DATA FOR THIS TASK →
>>>

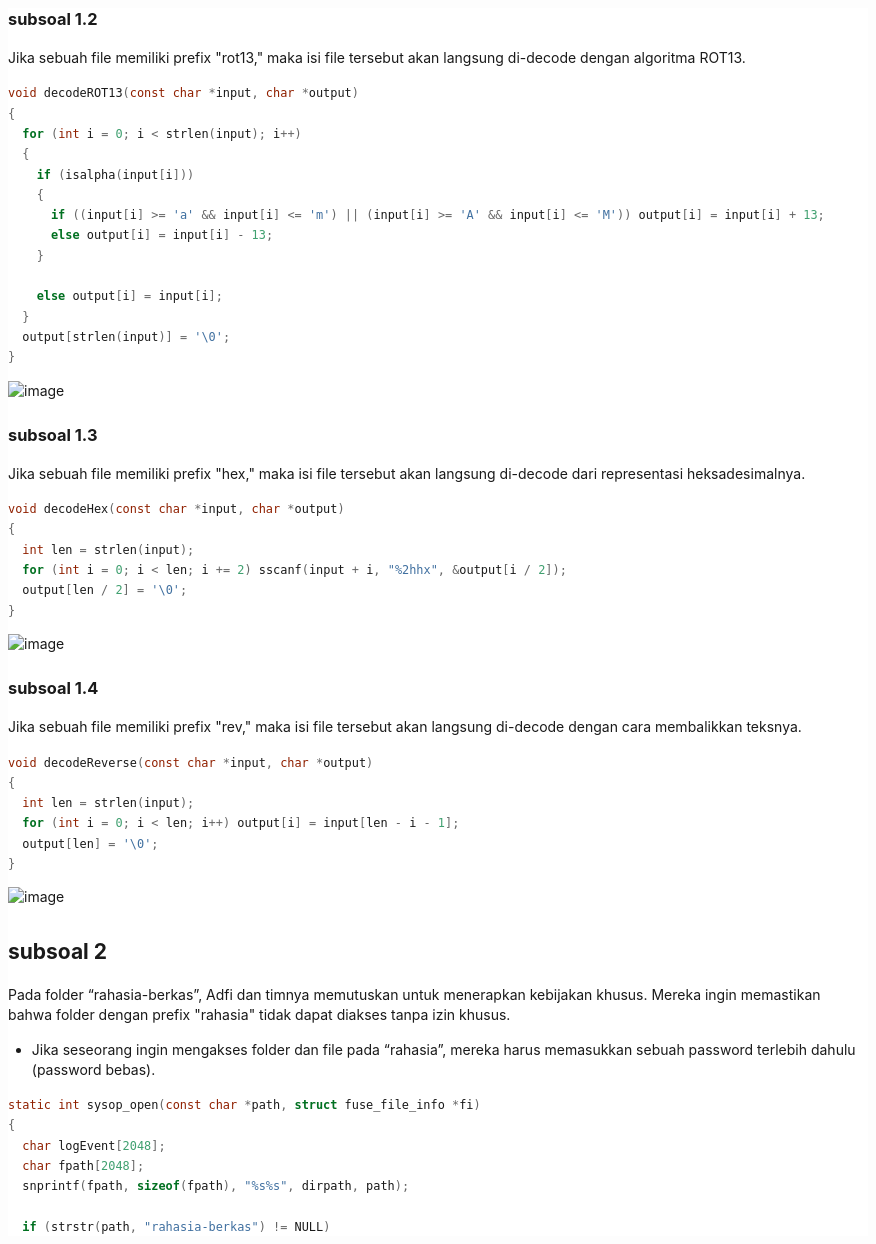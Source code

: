 
### subsoal 1.2
Jika sebuah file memiliki prefix "rot13," maka isi file tersebut akan langsung di-decode dengan algoritma ROT13.
```c
void decodeROT13(const char *input, char *output)
{
  for (int i = 0; i < strlen(input); i++) 
  {
    if (isalpha(input[i])) 
    {
      if ((input[i] >= 'a' && input[i] <= 'm') || (input[i] >= 'A' && input[i] <= 'M')) output[i] = input[i] + 13;
      else output[i] = input[i] - 13;
    } 
    
    else output[i] = input[i];
  }
  output[strlen(input)] = '\0';
}
```
![image](https://github.com/rdthrdn/Sisop-4-2024-MH-IT11/assets/143690594/8ccc07a7-a591-4add-aa09-646f3a1bc676)

### subsoal 1.3
Jika sebuah file memiliki prefix "hex," maka isi file tersebut akan langsung di-decode dari representasi heksadesimalnya.
```c
void decodeHex(const char *input, char *output) 
{
  int len = strlen(input);
  for (int i = 0; i < len; i += 2) sscanf(input + i, "%2hhx", &output[i / 2]);
  output[len / 2] = '\0';
}
```
![image](https://github.com/rdthrdn/Sisop-4-2024-MH-IT11/assets/143690594/d18548bb-c14b-4c40-89ec-3b9f543bb053)

### subsoal 1.4
Jika sebuah file memiliki prefix "rev," maka isi file tersebut akan langsung di-decode dengan cara membalikkan teksnya.
```c
void decodeReverse(const char *input, char *output)
{
  int len = strlen(input);
  for (int i = 0; i < len; i++) output[i] = input[len - i - 1];
  output[len] = '\0';
}
```
![image](https://github.com/rdthrdn/Sisop-4-2024-MH-IT11/assets/143690594/e2483966-a484-496b-888b-c15d4320d61d)

## subsoal 2
Pada folder “rahasia-berkas”, Adfi dan timnya memutuskan untuk menerapkan kebijakan khusus. Mereka ingin memastikan bahwa folder dengan prefix "rahasia" tidak dapat diakses tanpa izin khusus. 
- Jika seseorang ingin mengakses folder dan file pada “rahasia”, mereka harus memasukkan sebuah password terlebih dahulu (password bebas). 
```c
static int sysop_open(const char *path, struct fuse_file_info *fi) 
{
  char logEvent[2048];
  char fpath[2048];
  snprintf(fpath, sizeof(fpath), "%s%s", dirpath, path);

  if (strstr(path, "rahasia-berkas") != NULL) 
```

<<<

PROBLEM REQUIREMENTS →
Check the entries above for the word "rahasia" and copy every line where it turns up.

ANSWER TO THIS TASK →
Pada folder “rahasia-berkas”, Adfi dan timnya memutuskan untuk menerapkan kebijakan khusus. Mereka ingin memastikan bahwa folder dengan prefix "rahasia" tidak dapat diakses tanpa izin khusus. 
- Jika seseorang ingin mengakses folder dan file pada “rahasia”, mereka harus memasukkan sebuah password terlebih dahulu (password bebas). 
  if (strstr(path, "rahasia-berkas") != NULL) 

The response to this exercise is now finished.